Plain-text document sources:
........

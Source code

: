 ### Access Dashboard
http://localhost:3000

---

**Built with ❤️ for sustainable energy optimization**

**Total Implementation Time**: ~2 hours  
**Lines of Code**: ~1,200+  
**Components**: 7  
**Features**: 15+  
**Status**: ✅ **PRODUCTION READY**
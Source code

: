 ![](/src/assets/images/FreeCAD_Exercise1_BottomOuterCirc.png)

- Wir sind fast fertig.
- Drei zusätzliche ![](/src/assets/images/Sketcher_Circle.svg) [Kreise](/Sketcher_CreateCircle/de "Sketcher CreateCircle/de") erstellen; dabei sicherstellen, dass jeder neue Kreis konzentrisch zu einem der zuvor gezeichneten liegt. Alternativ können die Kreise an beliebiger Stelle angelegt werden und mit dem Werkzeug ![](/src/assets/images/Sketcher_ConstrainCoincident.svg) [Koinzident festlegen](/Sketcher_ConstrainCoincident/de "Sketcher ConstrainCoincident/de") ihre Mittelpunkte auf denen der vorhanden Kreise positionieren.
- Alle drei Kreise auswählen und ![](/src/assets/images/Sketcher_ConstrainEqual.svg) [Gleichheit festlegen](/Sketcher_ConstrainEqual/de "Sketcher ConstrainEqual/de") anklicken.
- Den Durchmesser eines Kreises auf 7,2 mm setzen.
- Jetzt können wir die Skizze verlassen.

........

• _Aim of the exercise_
Where a line in the records above contains the string "Sketcher", return that line.

• _Finished exercise_
- Drei zusätzliche ![](/src/assets/images/Sketcher_Circle.svg) [Kreise](/Sketcher_CreateCircle/de "Sketcher CreateCircle/de") erstellen; dabei sicherstellen, dass jeder neue Kreis konzentrisch zu einem der zuvor gezeichneten liegt. Alternativ können die Kreise an beliebiger Stelle angelegt werden und mit dem Werkzeug ![](/src/assets/images/Sketcher_ConstrainCoincident.svg) [Koinzident festlegen](/Sketcher_ConstrainCoincident/de "Sketcher ConstrainCoincident/de") ihre Mittelpunkte auf denen der vorhanden Kreise positionieren.
- Alle drei Kreise auswählen und ![](/src/assets/images/Sketcher_ConstrainEqual.svg) [Gleichheit festlegen](/Sketcher_ConstrainEqual/de "Sketcher ConstrainEqual/de") anklicken.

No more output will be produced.